Consider the model with heteroskedasticity: $$ Y_i = X_i'\beta + \epsilon_i $$ where $\epsilon_i$ is explicitly assumed as i.i.d. with $$ \epsilon_i \sim N(0,\sigma_i^2),\sigma_i^2 = \exp(Z_i'\gamma) $$ $Z_i'$ is a $m x 1$ vector including a constant term. $X_i$ is a $kx1$ vector of explanatory variables. No further assumptions are stated.

I am supposed to solve for the parameters of the error term distribution by (unconditional) Maximum Likelihood. In the solution, the classical result of equivalence of the ML estimator and the WLS estimator turns out as a result.
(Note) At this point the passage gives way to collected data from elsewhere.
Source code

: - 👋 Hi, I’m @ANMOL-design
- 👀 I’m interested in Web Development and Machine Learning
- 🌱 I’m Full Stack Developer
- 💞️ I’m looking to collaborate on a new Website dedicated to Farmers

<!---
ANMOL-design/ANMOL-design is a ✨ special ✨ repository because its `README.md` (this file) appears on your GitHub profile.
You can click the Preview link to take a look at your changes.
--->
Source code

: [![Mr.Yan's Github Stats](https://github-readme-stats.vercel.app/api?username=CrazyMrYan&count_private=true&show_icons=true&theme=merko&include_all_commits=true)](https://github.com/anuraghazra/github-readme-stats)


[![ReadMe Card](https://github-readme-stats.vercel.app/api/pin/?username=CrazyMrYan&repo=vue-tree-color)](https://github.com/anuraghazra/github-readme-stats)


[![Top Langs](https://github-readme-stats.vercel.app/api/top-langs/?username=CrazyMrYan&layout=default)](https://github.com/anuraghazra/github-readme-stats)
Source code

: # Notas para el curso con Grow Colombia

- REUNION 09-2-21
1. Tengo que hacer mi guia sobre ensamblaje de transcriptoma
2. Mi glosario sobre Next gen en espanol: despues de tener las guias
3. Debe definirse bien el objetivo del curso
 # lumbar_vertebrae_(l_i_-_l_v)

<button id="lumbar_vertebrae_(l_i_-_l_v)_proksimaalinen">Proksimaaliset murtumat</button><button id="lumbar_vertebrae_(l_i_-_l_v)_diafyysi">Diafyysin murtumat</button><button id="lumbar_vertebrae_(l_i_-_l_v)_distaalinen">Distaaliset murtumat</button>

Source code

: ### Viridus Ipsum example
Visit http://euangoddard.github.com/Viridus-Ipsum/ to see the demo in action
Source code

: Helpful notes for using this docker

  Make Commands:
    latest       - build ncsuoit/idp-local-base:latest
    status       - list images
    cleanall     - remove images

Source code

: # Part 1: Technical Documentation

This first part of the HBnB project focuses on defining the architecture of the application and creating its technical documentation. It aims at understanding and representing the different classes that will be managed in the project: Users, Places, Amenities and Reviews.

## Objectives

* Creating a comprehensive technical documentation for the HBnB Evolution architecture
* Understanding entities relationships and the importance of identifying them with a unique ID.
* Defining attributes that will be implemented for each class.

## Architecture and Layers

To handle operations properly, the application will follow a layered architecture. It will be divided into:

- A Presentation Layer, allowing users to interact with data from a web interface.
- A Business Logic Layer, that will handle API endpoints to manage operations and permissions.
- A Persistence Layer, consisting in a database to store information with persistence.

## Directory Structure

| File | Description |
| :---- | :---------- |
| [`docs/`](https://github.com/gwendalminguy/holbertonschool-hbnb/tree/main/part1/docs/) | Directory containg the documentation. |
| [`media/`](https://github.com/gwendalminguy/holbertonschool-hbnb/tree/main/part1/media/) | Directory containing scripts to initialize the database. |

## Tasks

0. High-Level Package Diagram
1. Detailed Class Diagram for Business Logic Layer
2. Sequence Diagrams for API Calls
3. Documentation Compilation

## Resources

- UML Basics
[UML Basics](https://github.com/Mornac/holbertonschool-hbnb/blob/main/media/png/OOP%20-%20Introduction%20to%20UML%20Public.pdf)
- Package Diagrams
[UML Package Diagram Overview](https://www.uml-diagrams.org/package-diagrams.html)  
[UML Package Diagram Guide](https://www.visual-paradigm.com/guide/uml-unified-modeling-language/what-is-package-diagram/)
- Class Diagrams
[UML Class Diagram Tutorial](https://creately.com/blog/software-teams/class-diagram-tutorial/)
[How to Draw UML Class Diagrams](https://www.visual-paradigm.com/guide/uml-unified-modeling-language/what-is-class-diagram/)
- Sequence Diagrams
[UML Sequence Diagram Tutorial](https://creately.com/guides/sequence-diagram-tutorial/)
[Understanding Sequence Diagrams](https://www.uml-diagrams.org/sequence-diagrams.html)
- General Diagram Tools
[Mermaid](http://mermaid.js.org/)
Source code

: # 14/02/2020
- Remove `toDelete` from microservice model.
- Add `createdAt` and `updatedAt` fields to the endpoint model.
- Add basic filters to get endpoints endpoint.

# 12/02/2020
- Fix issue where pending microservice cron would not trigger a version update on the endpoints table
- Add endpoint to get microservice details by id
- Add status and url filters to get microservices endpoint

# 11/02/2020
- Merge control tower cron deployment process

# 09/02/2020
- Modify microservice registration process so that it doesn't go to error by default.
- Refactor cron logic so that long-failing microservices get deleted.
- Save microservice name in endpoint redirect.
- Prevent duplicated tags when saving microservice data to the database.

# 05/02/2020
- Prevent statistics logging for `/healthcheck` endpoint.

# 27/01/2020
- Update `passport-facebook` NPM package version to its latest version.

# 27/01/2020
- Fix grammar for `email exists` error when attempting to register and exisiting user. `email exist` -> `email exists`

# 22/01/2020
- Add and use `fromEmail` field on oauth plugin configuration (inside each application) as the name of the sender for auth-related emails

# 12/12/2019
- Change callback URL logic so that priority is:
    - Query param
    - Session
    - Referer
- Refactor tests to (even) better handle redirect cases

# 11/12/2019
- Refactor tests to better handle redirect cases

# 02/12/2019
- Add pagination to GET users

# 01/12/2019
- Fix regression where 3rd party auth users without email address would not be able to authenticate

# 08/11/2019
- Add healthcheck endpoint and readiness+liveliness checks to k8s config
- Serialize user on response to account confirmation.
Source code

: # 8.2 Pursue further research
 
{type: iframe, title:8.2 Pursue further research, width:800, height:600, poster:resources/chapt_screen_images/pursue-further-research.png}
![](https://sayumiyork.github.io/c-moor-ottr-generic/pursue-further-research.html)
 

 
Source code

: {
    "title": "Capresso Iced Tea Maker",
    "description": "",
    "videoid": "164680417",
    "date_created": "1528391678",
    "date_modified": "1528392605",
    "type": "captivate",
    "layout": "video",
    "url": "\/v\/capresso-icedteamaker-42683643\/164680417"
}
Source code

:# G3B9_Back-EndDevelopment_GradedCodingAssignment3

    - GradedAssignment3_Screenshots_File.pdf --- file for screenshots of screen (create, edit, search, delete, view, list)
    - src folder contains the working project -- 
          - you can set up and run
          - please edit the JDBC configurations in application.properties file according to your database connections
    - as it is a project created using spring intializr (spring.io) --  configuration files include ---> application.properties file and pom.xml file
This is not the problem, however, I am struggling with the setup. As far as I understood from resources such as Wooldridge's 'Econometrics for Cross-Section and Panel' or Hayashi's 'Econometrics', the i.i.d. assumption of $\epsilon_i$ implies that $Var(\epsilon_i)$ is homoskedastic by construction. In the assignment, the error term is assumed to have identical distribution, however is heteroskedastic. How does this make sense?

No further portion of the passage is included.